-------- INFORMATION GIVEN
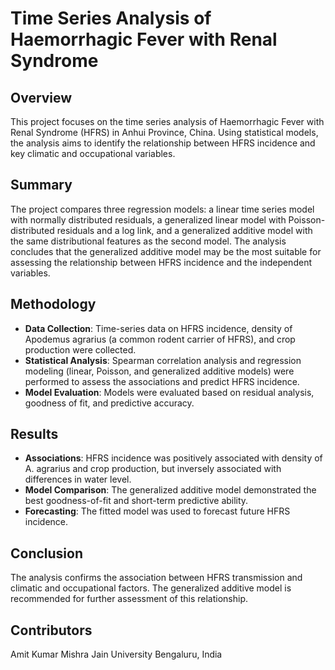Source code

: 
# Time Series Analysis of Haemorrhagic Fever with Renal Syndrome

## Overview
This project focuses on the time series analysis of Haemorrhagic Fever with Renal Syndrome (HFRS) in Anhui Province, China. Using statistical models, the analysis aims to identify the relationship between HFRS incidence and key climatic and occupational variables.

## Summary
The project compares three regression models: a linear time series model with normally distributed residuals, a generalized linear model with Poisson-distributed residuals and a log link, and a generalized additive model with the same distributional features as the second model. The analysis concludes that the generalized additive model may be the most suitable for assessing the relationship between HFRS incidence and the independent variables.

## Methodology
- **Data Collection**: Time-series data on HFRS incidence, density of Apodemus agrarius (a common rodent carrier of HFRS), and crop production were collected.
- **Statistical Analysis**: Spearman correlation analysis and regression modeling (linear, Poisson, and generalized additive models) were performed to assess the associations and predict HFRS incidence.
- **Model Evaluation**: Models were evaluated based on residual analysis, goodness of fit, and predictive accuracy.

## Results
- **Associations**: HFRS incidence was positively associated with density of A. agrarius and crop production, but inversely associated with differences in water level.
- **Model Comparison**: The generalized additive model demonstrated the best goodness-of-fit and short-term predictive ability.
- **Forecasting**: The fitted model was used to forecast future HFRS incidence.

## Conclusion
The analysis confirms the association between HFRS transmission and climatic and occupational factors. The generalized additive model is recommended for further assessment of this relationship.



## Contributors
Amit Kumar Mishra
Jain University
Bengaluru, India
----------------
» **TASK GOAL**:
If a line in the data above holds the string "climatic", copy it.

» **SOLVED PROBLEM**:
This project focuses on the time series analysis of Haemorrhagic Fever with Renal Syndrome (HFRS) in Anhui Province, China. Using statistical models, the analysis aims to identify the relationship between HFRS incidence and key climatic and occupational variables.
The analysis confirms the association between HFRS transmission and climatic and occupational factors. The generalized additive model is recommended for further assessment of this relationship.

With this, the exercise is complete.